Rus Radyosu Kommersant: "Erdoğan, Putin ve Esad: Herkes kazanıyor"
Radio Kommersant FM'ye göre, Esad birliklerinin Afrin'e doğru ilerlemesi danışıklı dövüş olabilir:
“Senaryo şöyle: Erdoğan kötü adamı oynayarak Kürtlere korku salıyor. Ama iyi kalpli güçler zavallı [Kürt] kardeşlerinin imdadına yetişip onları kurtarıyor. Burada iyi kalpli güçler, ipleri Moskova'nın elinde olan Esad güçleri. ... Tabii Ankara buna karşı, ama sonunda yine de razı oluyor. Sonuçta resmi Şam hükümetinin denetimdeki topraklar genişliyor ve Erdoğan'a, Kürtlerin saldırmayacağı ve bir Kürt devleti kurulmayacağı garantisi veriliyor. Çünkü artık onlardan Esad sorumlu, Kremlin de garantör. Her şeyin mükemmel işlememesi normal. Ama Putin ile Erdoğan'ın bu konuda önceden anlaşmış olabileceklerini de unutmamak lazım.”
İsveç Aftonblanet: Yeni Srebrenitsa: Doğu Guta
Aftonbladet, rejimin ablukasındaki Doğu Guta'yı ele alıyor:
“Köşe yazarı Simon Tisdall Guardian'da, Guta yeni Srebrenitsa'dır diyor. ABD harekete geçmiyor, BM çaresiz, Rus vetosu Güvenlik Konseyi'nin elini kolunu bağlamış durumda. IŞİD terör milislerinin çökmesinden sonra dünyanın harekete geçmememiş olması, rejimin yerle bir olmuş topraklar üzerinde kontrolü ele geçirme çabalarına yeni bir dinamik kazandırdı. ABD bu şekilde bölgede İran'ın nüfuzunun engelleneceğinden emin. Rusya'nın görüşüyse, Moskova'nın Ortadoğu'da gücünü koruduğu yönünde. Türkiye Kuzey Suriye'de, Kürt YPG milisleriyle savaşıyor. YPG ise Şam hükümetinin desteğini bekliyor. Çöküş halen sürerken bu arada siviller ölülerini sayıyor.”
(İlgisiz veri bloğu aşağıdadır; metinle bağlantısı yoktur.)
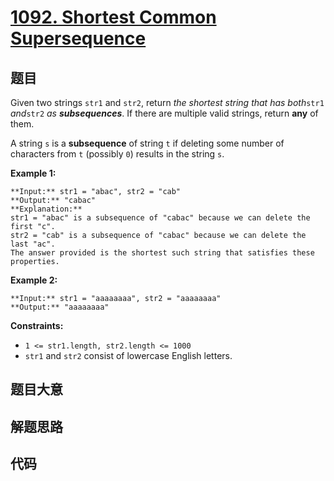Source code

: # [1092. Shortest Common Supersequence ](https://leetcode.com/problems/shortest-common-supersequence)

## 题目

Given two strings `str1` and `str2`, return _the shortest string that has
both_`str1` _and_`str2` _as **subsequences**_. If there are multiple valid
strings, return **any** of them.

A string `s` is a **subsequence** of string `t` if deleting some number of
characters from `t` (possibly `0`) results in the string `s`.



**Example 1:**

    
    
    **Input:** str1 = "abac", str2 = "cab"
    **Output:** "cabac"
    **Explanation:** 
    str1 = "abac" is a subsequence of "cabac" because we can delete the first "c".
    str2 = "cab" is a subsequence of "cabac" because we can delete the last "ac".
    The answer provided is the shortest such string that satisfies these properties.
    

**Example 2:**

    
    
    **Input:** str1 = "aaaaaaaa", str2 = "aaaaaaaa"
    **Output:** "aaaaaaaa"
    



**Constraints:**

  * `1 <= str1.length, str2.length <= 1000`
  * `str1` and `str2` consist of lowercase English letters.


## 题目大意

## 解题思路

## 代码

```javascript

```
Polonyalı gazete Rzeczpospolita: Rusya kana susamış diktatörü destekliyor
Rzeczpospolita, Doğu Guta için çatışmaları ele alıyor:
“Cihatçıların en korkuncuyla bile hastaneleri ve diğer sivil binaları bombalayarak mücadele edemezsiniz. Ne var ki, Suriye devleti ordusu ile Rusya hava kuvvetlerinin yaptığı tam da bu. Esad rejimini kınamak Batılı siyasetçilerin kolayına geliyor ama Ruslar hakkında sessiz kalmayı tercih ediyorlar. ... Aslına bakılırsa sivillerin katledilmesinde Rusların rolünün unutulacağını bile söyleyemiyoruz, çünkü buradaki rolleri hakkında konuşulmuyor. Bunun sonucunda Rusya, dönemimizin en kana susamış diktatörünü desteklemesine karşın gerek Ortadoğu'daki gerekse Avrupa'daki imajını düzeltmiş oldu.”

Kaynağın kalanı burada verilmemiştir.